* Task item
From the data underneath, reproduce exactly the stretch that begins at the line with "Ce guide requiert" and ends after the line with "- [Injection de".

* Data to examine

──────

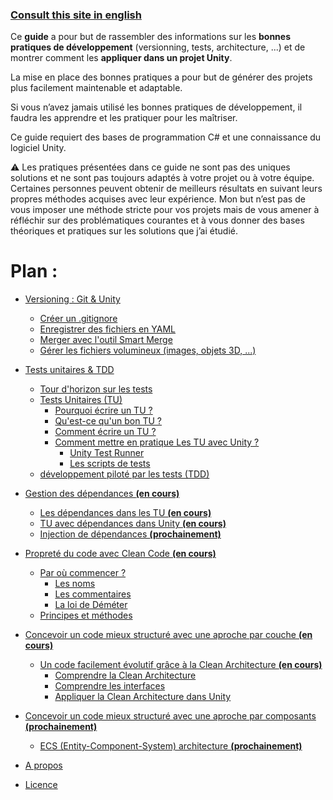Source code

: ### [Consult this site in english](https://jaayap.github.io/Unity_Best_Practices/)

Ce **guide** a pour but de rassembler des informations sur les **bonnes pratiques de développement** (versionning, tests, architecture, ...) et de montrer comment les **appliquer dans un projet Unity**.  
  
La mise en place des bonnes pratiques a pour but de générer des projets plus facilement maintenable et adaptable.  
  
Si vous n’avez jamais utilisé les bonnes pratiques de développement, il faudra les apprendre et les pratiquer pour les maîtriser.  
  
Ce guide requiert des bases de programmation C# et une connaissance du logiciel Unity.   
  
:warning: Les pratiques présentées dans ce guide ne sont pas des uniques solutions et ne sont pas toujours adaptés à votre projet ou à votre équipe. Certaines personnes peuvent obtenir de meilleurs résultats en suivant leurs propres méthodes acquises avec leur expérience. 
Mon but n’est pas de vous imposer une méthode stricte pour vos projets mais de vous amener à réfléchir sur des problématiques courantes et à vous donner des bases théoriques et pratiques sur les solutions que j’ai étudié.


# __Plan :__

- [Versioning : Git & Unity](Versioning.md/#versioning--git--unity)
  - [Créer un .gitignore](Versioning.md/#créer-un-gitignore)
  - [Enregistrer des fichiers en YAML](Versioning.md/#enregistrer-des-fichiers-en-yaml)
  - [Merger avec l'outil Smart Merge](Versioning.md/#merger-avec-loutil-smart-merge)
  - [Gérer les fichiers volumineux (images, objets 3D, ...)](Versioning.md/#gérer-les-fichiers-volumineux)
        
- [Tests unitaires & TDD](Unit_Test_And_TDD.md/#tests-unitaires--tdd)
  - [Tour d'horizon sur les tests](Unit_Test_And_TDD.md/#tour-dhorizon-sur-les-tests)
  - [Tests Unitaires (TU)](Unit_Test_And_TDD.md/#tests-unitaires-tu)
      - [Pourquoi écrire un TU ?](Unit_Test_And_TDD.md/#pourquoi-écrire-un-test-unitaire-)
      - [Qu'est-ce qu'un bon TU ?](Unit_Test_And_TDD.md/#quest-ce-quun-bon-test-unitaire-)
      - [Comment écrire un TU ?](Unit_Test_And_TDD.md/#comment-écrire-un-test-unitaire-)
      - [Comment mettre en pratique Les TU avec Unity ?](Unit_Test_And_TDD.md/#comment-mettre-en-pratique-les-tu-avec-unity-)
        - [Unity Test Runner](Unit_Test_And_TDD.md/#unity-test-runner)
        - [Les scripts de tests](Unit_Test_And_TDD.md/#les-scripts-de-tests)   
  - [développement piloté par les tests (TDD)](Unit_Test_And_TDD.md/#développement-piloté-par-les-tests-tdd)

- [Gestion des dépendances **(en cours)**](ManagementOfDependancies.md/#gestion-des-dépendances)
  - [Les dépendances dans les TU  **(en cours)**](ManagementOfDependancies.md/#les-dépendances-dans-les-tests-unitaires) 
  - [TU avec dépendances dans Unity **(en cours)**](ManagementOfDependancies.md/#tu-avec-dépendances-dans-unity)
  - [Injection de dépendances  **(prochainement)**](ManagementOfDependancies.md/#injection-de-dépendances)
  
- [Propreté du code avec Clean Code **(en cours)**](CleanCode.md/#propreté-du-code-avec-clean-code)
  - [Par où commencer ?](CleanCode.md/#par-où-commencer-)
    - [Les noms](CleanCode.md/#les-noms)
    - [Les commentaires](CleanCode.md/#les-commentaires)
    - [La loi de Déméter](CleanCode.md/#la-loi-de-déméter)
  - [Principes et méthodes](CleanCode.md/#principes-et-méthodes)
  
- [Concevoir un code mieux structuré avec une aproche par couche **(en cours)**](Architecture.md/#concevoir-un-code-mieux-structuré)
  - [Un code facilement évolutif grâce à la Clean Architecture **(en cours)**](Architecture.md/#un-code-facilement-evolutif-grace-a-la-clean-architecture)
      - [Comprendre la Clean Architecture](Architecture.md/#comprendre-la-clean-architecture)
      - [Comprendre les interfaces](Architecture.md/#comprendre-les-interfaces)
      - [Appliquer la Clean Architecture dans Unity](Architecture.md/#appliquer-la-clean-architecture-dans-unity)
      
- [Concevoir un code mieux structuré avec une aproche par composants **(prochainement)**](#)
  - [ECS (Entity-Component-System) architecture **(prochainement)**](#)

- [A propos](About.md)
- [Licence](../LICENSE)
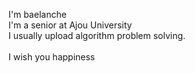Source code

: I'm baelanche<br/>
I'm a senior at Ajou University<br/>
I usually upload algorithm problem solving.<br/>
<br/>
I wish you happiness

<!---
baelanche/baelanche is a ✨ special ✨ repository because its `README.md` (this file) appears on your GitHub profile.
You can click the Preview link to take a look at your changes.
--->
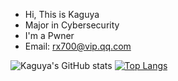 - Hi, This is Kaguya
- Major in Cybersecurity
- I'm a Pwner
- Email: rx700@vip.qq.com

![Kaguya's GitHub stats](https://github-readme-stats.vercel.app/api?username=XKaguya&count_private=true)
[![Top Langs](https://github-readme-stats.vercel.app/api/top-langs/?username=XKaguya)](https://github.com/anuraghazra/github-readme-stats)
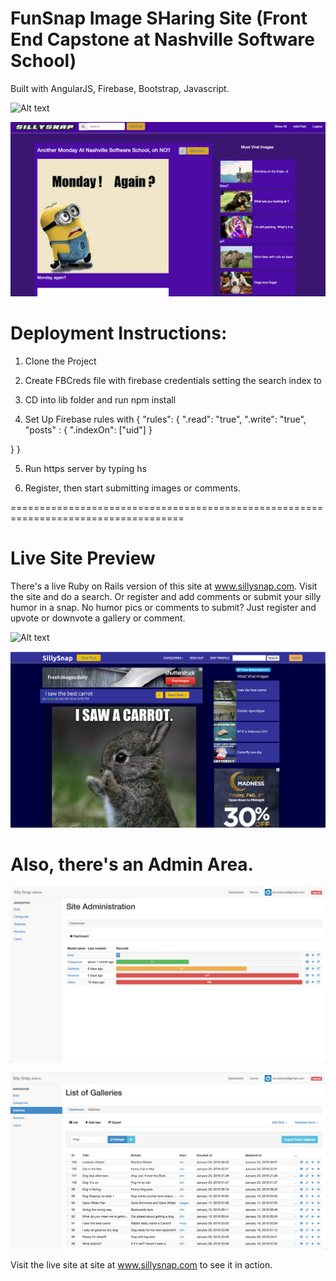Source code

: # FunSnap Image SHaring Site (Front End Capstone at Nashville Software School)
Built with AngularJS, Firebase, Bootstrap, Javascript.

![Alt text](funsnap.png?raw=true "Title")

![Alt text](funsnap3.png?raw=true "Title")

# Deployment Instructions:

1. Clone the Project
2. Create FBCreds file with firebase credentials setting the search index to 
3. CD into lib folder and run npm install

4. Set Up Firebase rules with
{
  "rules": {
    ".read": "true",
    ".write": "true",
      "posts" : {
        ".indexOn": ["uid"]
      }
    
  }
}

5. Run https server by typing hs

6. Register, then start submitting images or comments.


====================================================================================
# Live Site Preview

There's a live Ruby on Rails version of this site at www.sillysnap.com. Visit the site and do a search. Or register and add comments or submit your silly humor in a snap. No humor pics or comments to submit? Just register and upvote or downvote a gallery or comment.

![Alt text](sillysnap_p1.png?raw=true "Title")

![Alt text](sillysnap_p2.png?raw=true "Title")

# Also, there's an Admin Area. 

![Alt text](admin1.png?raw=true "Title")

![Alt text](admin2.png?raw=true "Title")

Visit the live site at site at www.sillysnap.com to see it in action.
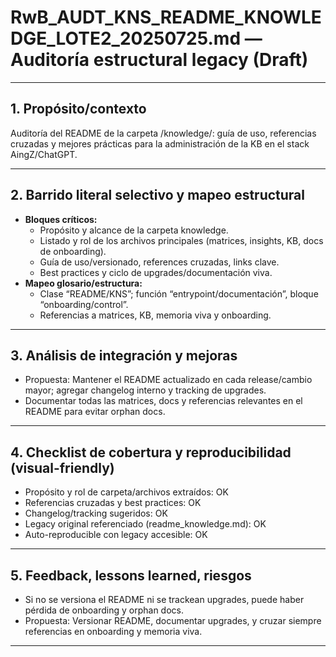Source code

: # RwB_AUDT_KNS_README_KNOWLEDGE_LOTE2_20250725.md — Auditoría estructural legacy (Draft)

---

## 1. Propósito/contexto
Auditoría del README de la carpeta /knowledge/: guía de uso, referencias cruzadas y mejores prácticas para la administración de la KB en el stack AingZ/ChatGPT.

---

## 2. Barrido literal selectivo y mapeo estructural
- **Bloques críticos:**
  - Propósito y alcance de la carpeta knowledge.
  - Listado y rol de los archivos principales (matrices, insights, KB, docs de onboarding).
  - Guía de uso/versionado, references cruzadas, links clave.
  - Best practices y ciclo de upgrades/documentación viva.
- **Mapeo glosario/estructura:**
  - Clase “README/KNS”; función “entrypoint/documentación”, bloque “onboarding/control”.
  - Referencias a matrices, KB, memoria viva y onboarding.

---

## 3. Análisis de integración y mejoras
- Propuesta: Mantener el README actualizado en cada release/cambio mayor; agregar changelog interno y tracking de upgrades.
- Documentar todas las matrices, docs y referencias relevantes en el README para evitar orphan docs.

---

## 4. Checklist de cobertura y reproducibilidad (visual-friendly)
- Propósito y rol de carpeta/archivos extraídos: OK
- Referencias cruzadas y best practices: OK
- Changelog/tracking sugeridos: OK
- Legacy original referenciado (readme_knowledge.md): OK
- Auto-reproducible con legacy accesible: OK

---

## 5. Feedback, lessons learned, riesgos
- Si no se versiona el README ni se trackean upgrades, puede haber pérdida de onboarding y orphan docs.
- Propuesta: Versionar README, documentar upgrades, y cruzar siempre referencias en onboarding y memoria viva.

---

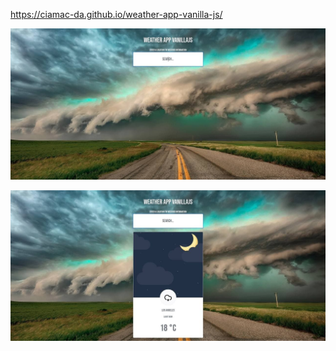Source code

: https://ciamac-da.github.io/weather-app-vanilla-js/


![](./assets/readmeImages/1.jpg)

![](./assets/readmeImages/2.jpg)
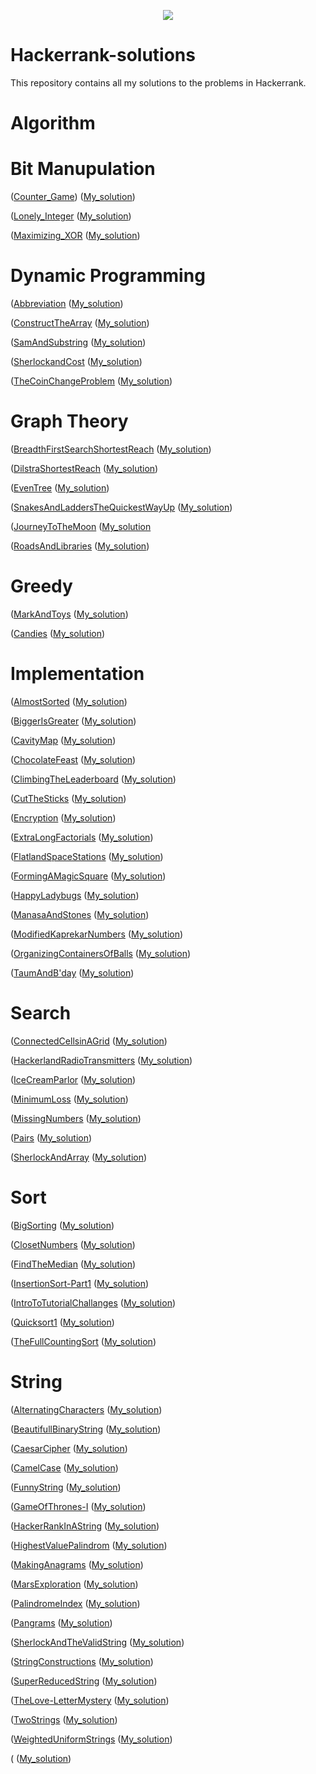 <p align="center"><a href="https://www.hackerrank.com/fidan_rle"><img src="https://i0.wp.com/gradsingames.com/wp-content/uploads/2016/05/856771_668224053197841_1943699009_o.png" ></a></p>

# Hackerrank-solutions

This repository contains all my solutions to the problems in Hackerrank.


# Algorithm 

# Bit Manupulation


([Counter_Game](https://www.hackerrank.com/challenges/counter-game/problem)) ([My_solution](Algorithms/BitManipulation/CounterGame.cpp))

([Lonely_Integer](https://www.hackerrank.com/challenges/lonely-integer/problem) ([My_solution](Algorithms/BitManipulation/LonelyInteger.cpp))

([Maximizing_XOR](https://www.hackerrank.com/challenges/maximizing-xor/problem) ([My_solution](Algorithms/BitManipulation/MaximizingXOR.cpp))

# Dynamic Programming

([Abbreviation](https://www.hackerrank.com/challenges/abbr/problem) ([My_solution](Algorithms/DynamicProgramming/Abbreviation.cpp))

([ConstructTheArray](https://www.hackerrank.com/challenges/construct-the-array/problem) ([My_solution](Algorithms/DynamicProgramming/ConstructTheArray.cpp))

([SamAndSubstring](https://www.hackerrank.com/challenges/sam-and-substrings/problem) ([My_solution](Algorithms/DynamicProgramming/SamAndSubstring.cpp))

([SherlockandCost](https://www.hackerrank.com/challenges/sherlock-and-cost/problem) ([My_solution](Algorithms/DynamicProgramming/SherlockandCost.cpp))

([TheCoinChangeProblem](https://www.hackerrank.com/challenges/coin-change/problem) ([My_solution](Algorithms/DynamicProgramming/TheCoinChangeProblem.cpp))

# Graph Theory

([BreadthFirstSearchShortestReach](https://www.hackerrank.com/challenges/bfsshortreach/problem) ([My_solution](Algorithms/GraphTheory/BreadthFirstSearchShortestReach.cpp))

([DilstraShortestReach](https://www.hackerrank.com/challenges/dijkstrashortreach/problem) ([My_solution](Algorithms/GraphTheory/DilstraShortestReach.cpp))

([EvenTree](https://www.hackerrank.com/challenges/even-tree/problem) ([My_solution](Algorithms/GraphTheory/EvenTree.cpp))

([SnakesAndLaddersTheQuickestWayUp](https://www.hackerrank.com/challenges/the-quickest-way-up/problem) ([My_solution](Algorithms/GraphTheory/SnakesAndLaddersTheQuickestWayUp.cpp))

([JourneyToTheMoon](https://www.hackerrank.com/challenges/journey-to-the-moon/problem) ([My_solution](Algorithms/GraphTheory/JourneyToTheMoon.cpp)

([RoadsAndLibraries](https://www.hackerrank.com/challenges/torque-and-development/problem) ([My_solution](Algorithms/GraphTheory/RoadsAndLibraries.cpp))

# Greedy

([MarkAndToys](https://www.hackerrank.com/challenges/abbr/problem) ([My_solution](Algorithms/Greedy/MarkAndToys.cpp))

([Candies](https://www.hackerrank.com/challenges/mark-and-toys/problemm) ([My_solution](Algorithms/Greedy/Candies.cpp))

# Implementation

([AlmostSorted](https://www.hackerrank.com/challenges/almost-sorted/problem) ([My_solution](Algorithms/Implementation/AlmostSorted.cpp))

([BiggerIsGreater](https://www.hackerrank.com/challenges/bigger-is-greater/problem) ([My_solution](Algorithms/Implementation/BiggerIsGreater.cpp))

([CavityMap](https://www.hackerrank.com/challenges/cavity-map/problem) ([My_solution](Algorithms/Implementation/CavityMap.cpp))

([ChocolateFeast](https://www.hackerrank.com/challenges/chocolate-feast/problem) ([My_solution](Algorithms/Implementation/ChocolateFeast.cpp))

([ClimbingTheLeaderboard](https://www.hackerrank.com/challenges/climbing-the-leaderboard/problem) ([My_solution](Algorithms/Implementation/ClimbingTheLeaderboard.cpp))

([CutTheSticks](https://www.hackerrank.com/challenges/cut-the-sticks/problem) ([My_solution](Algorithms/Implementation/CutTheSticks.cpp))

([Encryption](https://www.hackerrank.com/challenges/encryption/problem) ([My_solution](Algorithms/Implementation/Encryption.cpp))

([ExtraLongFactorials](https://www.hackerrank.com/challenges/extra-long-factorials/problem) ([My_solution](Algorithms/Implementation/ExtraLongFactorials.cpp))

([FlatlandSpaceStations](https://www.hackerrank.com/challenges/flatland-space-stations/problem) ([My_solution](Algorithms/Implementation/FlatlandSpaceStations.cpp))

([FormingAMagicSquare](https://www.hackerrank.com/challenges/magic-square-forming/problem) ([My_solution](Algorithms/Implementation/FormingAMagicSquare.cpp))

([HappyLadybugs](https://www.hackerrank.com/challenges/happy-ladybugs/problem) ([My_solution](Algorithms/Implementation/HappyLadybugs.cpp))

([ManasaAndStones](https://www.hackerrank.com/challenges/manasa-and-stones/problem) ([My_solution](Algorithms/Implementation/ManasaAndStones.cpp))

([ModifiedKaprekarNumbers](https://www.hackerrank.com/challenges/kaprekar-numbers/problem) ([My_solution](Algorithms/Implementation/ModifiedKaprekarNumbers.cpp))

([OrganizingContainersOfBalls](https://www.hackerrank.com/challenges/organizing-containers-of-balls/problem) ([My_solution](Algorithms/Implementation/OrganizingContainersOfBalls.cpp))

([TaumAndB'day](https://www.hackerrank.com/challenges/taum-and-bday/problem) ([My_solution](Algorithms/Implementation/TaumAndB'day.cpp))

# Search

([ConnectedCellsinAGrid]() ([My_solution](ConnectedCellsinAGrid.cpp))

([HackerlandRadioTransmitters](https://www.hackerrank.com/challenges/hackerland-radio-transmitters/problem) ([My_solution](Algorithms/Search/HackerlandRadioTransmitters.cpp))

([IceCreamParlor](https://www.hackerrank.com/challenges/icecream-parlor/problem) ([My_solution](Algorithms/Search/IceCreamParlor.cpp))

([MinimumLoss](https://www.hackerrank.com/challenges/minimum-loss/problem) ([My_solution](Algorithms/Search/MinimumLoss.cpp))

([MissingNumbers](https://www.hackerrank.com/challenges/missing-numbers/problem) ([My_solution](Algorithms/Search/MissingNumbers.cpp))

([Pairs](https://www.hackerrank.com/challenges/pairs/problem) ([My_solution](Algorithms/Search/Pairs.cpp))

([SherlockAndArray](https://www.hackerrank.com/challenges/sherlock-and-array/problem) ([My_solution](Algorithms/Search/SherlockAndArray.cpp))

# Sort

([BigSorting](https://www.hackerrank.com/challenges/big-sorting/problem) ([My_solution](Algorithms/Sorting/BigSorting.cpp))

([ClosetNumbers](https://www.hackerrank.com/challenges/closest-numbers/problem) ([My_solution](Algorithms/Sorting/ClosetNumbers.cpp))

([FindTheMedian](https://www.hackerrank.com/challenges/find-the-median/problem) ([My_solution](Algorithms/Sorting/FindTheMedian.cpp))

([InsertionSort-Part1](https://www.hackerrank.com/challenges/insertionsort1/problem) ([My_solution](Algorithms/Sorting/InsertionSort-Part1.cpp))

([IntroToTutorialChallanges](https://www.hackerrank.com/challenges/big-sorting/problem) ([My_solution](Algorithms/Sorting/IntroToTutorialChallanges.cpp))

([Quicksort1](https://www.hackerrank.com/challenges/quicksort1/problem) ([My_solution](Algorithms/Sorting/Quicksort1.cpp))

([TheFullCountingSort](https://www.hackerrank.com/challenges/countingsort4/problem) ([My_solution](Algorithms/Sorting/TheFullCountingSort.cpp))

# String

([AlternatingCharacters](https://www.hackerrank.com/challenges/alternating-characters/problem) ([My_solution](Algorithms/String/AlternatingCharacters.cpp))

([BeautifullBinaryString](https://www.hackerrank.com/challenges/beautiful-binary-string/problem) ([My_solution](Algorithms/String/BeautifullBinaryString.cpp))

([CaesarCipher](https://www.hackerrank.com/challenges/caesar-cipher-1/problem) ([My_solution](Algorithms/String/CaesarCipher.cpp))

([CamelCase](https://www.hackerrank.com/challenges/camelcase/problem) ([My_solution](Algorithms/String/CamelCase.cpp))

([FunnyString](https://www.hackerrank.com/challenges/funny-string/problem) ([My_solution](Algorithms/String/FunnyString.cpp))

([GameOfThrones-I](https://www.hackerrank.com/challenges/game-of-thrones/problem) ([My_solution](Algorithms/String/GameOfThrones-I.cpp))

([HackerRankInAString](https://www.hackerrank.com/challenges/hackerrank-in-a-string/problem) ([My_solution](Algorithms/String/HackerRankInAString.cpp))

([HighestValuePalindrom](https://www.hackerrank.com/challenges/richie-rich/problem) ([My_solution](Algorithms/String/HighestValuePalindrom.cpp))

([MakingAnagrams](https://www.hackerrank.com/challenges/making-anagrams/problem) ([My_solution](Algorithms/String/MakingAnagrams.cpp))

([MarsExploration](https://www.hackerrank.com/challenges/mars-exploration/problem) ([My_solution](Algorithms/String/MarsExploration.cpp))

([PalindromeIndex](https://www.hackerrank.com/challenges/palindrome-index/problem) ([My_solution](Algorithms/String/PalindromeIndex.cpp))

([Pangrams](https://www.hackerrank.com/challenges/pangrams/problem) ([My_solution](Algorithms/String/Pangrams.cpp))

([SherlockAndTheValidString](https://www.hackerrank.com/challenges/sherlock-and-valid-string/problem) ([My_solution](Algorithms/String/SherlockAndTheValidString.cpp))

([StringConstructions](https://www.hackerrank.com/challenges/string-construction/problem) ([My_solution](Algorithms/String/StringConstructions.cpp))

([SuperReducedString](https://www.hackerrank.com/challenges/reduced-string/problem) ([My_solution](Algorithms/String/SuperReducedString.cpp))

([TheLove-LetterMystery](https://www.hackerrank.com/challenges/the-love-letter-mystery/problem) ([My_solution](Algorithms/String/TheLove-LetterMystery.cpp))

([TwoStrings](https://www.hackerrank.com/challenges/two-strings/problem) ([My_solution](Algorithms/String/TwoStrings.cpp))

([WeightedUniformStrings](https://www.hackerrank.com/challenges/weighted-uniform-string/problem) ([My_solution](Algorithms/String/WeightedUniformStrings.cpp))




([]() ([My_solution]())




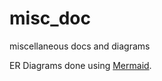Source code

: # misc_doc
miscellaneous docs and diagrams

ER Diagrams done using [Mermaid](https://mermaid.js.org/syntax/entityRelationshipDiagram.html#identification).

──────

* Response area
Ce guide requiert des bases de programmation C# et une connaissance du logiciel Unity.   
  
:warning: Les pratiques présentées dans ce guide ne sont pas des uniques solutions et ne sont pas toujours adaptés à votre projet ou à votre équipe. Certaines personnes peuvent obtenir de meilleurs résultats en suivant leurs propres méthodes acquises avec leur expérience. 
Mon but n’est pas de vous imposer une méthode stricte pour vos projets mais de vous amener à réfléchir sur des problématiques courantes et à vous donner des bases théoriques et pratiques sur les solutions que j’ai étudié.


# __Plan :__

- [Versioning : Git & Unity](Versioning.md/#versioning--git--unity)
  - [Créer un .gitignore](Versioning.md/#créer-un-gitignore)
  - [Enregistrer des fichiers en YAML](Versioning.md/#enregistrer-des-fichiers-en-yaml)
  - [Merger avec l'outil Smart Merge](Versioning.md/#merger-avec-loutil-smart-merge)
  - [Gérer les fichiers volumineux (images, objets 3D, ...)](Versioning.md/#gérer-les-fichiers-volumineux)
        
- [Tests unitaires & TDD](Unit_Test_And_TDD.md/#tests-unitaires--tdd)
  - [Tour d'horizon sur les tests](Unit_Test_And_TDD.md/#tour-dhorizon-sur-les-tests)
  - [Tests Unitaires (TU)](Unit_Test_And_TDD.md/#tests-unitaires-tu)
      - [Pourquoi écrire un TU ?](Unit_Test_And_TDD.md/#pourquoi-écrire-un-test-unitaire-)
      - [Qu'est-ce qu'un bon TU ?](Unit_Test_And_TDD.md/#quest-ce-quun-bon-test-unitaire-)
      - [Comment écrire un TU ?](Unit_Test_And_TDD.md/#comment-écrire-un-test-unitaire-)
      - [Comment mettre en pratique Les TU avec Unity ?](Unit_Test_And_TDD.md/#comment-mettre-en-pratique-les-tu-avec-unity-)
        - [Unity Test Runner](Unit_Test_And_TDD.md/#unity-test-runner)
        - [Les scripts de tests](Unit_Test_And_TDD.md/#les-scripts-de-tests)   
  - [développement piloté par les tests (TDD)](Unit_Test_And_TDD.md/#développement-piloté-par-les-tests-tdd)

- [Gestion des dépendances **(en cours)**](ManagementOfDependancies.md/#gestion-des-dépendances)
  - [Les dépendances dans les TU  **(en cours)**](ManagementOfDependancies.md/#les-dépendances-dans-les-tests-unitaires) 
  - [TU avec dépendances dans Unity **(en cours)**](ManagementOfDependancies.md/#tu-avec-dépendances-dans-unity)
  - [Injection de dépendances  **(prochainement)**](ManagementOfDependancies.md/#injection-de-dépendances)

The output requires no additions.